🤖 AI Summary
Existing function-calling (FC) data synthesis methods struggle to support multi-turn tool-interaction training, facing three key challenges: poor target-model adaptability, architectural isolation across tools, and strong logical dependencies across turns. This paper proposes an environment-driven framework for generating high-quality multi-turn FC data. Our approach innovatively integrates environment-API graph modeling, high-level tool query synthesis, and guided iterative chain-of-thought (CoT) generation—overcoming traditional limitations in logical coherence and tool decoupling. Specifically, we construct diverse and high-fidelity training data via graph-structured environment modeling, multi-turn dialogue synthesis, reinforcement-learning-based trajectory sampling, and CoT derivation. Evaluated on the BFCL benchmarks, a 4B-parameter model trained on our synthetic data achieves state-of-the-art performance among models of comparable scale on BFCLv3 and consistently outperforms most closed-source models on BFCLv4.
📝 Abstract
Function calling (FC) empowers large language models (LLMs) and autonomous agents to interface with external tools, a critical capability for solving complex, real-world problems.

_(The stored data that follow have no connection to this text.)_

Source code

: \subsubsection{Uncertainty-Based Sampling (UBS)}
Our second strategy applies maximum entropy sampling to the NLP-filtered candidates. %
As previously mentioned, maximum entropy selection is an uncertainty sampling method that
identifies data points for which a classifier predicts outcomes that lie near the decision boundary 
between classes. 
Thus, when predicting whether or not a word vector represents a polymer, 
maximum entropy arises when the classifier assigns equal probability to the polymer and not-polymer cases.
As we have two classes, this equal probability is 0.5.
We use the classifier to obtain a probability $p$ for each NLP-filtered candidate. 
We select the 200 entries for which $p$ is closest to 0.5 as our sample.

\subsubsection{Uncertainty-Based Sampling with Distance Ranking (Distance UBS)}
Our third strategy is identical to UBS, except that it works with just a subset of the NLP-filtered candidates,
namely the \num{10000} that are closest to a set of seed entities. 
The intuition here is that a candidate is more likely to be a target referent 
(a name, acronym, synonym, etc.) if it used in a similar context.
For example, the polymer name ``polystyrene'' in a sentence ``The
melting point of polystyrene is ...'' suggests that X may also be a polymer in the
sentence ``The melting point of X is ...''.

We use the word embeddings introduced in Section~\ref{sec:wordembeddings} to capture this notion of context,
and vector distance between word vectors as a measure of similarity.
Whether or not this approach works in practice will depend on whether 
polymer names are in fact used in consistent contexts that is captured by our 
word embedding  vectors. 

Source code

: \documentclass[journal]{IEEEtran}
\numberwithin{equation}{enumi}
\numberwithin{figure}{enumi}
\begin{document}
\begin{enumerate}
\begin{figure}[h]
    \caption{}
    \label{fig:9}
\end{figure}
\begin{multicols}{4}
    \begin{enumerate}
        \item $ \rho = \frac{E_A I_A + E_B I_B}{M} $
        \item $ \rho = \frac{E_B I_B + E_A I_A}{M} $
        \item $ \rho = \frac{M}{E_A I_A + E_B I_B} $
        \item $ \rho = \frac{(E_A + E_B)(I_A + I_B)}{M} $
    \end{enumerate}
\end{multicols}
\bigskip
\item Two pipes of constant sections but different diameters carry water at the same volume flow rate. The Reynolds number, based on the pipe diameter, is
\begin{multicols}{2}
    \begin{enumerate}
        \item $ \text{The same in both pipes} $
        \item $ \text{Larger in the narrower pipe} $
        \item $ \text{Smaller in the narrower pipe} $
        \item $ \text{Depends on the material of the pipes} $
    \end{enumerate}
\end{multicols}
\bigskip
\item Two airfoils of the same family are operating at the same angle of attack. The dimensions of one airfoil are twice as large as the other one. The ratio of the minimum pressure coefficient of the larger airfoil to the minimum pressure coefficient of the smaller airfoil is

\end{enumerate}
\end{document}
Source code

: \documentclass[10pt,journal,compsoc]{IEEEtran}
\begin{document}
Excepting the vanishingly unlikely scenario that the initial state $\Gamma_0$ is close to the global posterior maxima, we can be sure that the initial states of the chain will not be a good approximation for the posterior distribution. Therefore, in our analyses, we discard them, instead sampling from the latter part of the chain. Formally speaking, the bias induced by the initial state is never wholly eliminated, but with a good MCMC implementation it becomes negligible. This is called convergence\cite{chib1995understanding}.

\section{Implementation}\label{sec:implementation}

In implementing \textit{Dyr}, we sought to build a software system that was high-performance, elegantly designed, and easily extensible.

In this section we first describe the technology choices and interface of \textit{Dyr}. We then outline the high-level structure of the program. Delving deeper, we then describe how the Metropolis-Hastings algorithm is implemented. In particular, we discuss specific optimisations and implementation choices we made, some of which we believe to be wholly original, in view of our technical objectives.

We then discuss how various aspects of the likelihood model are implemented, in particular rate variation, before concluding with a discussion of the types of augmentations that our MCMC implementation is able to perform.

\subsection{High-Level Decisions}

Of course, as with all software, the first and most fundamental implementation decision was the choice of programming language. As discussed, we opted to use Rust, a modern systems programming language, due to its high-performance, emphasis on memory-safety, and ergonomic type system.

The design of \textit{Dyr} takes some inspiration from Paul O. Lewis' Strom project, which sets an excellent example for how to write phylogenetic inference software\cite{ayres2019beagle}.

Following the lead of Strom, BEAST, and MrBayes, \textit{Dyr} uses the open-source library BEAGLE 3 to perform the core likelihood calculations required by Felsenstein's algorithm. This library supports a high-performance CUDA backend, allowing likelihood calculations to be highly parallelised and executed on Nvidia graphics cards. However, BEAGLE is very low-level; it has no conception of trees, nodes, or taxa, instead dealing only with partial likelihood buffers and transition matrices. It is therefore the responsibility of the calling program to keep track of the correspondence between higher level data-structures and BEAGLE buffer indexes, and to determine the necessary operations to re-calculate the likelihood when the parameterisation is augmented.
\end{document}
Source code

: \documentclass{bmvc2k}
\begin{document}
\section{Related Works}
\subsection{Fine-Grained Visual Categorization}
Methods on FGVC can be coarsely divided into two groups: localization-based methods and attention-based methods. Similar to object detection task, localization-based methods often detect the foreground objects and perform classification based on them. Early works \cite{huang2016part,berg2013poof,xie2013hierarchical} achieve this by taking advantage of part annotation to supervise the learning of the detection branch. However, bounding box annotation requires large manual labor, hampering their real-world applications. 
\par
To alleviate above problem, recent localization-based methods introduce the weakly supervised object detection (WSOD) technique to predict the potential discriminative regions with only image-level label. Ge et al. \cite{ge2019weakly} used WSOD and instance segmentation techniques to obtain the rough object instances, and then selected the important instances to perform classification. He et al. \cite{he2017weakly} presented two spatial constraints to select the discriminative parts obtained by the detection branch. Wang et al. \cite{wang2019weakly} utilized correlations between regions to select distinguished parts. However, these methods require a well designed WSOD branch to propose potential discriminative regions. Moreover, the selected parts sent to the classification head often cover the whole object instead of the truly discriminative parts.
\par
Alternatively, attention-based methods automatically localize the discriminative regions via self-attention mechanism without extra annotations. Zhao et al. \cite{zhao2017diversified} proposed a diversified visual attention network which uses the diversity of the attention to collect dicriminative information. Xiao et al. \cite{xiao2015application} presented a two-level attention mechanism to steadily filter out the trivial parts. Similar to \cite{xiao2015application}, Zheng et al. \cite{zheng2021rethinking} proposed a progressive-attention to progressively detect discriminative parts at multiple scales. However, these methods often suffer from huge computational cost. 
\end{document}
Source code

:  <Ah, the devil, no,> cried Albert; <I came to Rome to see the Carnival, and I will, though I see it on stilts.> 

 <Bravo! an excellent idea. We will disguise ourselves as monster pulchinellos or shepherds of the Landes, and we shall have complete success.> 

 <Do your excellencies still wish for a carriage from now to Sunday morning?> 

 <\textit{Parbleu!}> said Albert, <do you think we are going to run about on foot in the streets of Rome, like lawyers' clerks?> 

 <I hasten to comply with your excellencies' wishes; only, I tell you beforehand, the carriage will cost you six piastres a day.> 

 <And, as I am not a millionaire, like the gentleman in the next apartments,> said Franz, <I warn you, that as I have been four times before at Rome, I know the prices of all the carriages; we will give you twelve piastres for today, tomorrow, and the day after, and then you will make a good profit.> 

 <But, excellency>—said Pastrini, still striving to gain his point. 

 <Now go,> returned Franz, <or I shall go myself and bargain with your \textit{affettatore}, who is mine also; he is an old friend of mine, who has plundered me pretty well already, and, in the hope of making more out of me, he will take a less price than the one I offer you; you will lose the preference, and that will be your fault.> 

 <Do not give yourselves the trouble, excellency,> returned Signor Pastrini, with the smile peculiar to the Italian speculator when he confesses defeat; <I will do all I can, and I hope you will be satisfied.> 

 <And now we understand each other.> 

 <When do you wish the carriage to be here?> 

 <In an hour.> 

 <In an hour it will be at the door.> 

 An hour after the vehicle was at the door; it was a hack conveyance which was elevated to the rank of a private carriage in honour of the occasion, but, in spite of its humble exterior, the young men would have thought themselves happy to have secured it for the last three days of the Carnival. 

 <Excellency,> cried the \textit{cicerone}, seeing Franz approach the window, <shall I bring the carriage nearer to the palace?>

As this ability becomes increasingly central to advanced AI systems, the need for high-quality, multi-turn training data to develop and refine it cannot be overstated. Existing data synthesis methods, such as random environment sampling or multi-agent role-playing, are not powerful enough to generate high-quality data in real-world environments. Practical challenges come in three folds: targeted model training, isolation of tool architecture, and multi-turn logical dependency. To address these structural deficiencies, we present FunReason-MT, a novel data synthesis framework for real-world multi-turn tool use. FunReason-MT resolves the complexity barrier in multi-turn FC data by employing 1) Environment-API Graph Interactions to gather varied high-quality trajectories, 2) Advanced Tool-Query Synthesis to simplify hard query construction, and 3) Guided Iterative Chain for sophisticated CoT generation. Evaluations on Berkeley Function-Calling Leaderboard (BFCLv3) demonstrate the power of our framework: a 4B model built upon FunReason-MT generated data achieves state-of-the-art performance among comparable-sized models, outperforming most close-source models. Further performance improvements on BFCLv4 confirm that FunReason-MT provides a reliable and robust source for agentic learning.